About this task. Only those lines in the data below from the line containing "not the penalty." through the line containing "patterns it predicts.", both included, should be restated word for word.

Provided records.
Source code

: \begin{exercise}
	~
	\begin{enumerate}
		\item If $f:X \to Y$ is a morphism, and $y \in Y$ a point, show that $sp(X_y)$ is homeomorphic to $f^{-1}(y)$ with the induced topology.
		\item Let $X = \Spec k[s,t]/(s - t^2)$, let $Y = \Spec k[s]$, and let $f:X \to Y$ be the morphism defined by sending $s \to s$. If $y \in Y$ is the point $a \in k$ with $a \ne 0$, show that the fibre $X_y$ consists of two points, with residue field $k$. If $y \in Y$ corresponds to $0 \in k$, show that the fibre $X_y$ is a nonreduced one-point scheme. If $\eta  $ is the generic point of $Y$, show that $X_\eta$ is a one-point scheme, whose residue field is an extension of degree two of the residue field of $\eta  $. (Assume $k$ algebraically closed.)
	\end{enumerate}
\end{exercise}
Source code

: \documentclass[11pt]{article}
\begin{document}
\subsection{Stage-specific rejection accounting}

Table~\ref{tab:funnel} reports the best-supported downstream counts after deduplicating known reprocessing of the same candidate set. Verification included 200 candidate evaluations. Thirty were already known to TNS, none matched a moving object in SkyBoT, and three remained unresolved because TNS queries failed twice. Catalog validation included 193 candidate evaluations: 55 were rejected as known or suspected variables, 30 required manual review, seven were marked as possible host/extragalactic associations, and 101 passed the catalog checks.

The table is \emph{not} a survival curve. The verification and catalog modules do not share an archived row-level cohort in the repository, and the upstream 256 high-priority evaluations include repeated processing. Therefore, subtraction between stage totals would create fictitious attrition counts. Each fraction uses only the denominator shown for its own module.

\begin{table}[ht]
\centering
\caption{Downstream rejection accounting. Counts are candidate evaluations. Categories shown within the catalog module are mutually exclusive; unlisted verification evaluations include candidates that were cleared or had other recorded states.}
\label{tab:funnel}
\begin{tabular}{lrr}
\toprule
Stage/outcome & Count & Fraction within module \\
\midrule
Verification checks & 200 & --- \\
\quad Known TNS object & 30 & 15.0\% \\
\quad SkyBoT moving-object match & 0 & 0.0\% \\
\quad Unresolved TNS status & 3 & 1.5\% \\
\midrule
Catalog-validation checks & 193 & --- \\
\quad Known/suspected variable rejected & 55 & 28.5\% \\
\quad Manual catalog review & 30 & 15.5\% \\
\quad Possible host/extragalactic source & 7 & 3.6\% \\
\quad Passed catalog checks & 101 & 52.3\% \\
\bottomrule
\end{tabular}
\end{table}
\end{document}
...
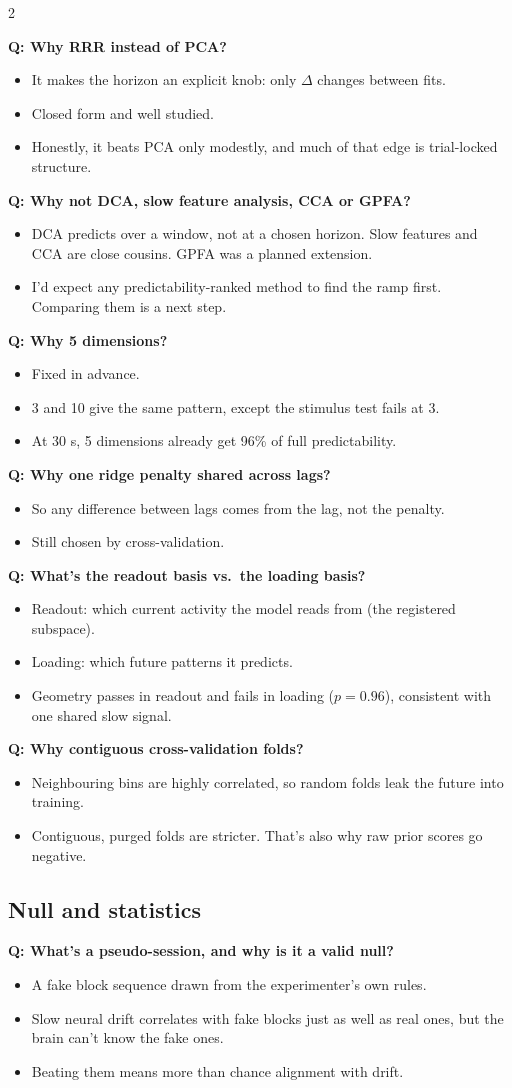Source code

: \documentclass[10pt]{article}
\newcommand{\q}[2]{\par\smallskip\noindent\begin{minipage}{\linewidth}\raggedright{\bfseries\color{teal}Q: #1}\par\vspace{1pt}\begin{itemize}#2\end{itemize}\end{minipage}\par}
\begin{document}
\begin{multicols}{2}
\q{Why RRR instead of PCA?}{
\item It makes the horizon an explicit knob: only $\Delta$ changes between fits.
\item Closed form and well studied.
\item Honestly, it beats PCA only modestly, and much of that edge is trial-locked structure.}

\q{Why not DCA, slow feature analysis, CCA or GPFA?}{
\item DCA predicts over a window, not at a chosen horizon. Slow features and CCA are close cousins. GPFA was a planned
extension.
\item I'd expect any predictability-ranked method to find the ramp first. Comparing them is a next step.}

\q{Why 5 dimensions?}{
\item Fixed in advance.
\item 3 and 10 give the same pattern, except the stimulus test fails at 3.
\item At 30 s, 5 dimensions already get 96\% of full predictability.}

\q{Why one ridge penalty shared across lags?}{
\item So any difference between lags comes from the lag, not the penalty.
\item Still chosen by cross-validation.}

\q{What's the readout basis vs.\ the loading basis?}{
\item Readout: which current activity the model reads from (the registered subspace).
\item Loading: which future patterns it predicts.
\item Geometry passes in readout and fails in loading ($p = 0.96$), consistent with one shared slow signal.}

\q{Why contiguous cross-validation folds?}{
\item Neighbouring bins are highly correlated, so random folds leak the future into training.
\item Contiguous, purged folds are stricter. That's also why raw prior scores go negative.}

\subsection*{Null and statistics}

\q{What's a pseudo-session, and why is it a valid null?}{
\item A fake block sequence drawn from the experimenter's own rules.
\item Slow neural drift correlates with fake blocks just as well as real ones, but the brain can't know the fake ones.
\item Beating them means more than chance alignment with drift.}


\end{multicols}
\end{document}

Result for this exercise.
\item So any difference between lags comes from the lag, not the penalty.
\item Still chosen by cross-validation.}

\q{What's the readout basis vs.\ the loading basis?}{
\item Readout: which current activity the model reads from (the registered subspace).
\item Loading: which future patterns it predicts.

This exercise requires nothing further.